I play church basketball and consider myself to be an average player. However, without another player and I, my team would be completely lost. Today I got very angry. So today in basketball I scored 4 points but only 3 of them counted because of a little issue with someone stepping over the free throw line before they were supposed to (which made me really mad). That's just the beginning.Then this girl of no small size hit me really hard. I think she was running, couldn't stop in time when she saw me, so her half of her body plus her elbow hits me in my side and it hurt like crap. Then my brother thought I was bleeding and I wasn't, thank goodness. I am glad I did not cry although I was very close to it, it hurt soooo bad.
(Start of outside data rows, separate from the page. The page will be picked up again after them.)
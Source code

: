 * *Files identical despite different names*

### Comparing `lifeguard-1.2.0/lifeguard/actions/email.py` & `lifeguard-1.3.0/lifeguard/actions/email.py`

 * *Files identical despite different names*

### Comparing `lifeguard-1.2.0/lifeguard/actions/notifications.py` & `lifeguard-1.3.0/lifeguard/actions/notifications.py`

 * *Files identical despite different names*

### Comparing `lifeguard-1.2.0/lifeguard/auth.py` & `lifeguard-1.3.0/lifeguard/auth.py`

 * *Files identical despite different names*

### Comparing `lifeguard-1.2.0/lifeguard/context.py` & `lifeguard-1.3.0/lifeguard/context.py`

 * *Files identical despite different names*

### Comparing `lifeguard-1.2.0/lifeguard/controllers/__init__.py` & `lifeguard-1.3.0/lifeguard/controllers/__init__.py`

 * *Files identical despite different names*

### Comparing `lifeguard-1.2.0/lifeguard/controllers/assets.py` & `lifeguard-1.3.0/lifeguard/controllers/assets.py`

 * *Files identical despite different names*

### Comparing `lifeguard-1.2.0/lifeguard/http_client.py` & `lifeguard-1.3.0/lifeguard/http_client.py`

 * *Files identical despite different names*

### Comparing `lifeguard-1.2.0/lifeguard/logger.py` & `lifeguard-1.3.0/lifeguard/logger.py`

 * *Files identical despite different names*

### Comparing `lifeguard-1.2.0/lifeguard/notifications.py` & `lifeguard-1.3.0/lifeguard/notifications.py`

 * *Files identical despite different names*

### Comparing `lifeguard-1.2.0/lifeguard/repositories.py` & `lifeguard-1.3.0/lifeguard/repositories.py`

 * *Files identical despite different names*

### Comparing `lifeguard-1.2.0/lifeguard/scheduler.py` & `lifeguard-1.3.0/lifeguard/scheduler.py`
However, some girls had to go and tell my little sister that I was crying out of frustration. She tries to tell them, "no, Bianka doesn't cry when she's frustrated, I know my sister better than you." But no, the girl insists she's right and then Leah gets mad at her because she knows I don't cry when I'm frustrated. (If you ask me, crying when you're frustrated is just ridiculous.) Besides, I wasn't even crying. I was trying to breathe and had difficulty doing so but I didn't cry. So I sit out for a while, trying to breath and get a voice back. Then I go back in for the last ten minutes of the game and with six minutes left in the game, I sprained my ankle. I jumped to knock a ball out of the opposite team's hand and my foot landed sideways. It really hurt but I still played the game however not running as much but trying to do my best. Overall our game just wasn't great. We had some good shots, though not a lot made it in the actual basket but our defense stunk. So today was not a really good day and our basketball game was terrible but I'm still alive so I suppose that's good news.

1 comment:

melissa maxfield said...

So, no one commented on this blog?
Probably too sad after reading about your traumitized day.
I am truly sorry that I was not there to pick you up and love you better ... but then again would you have let me?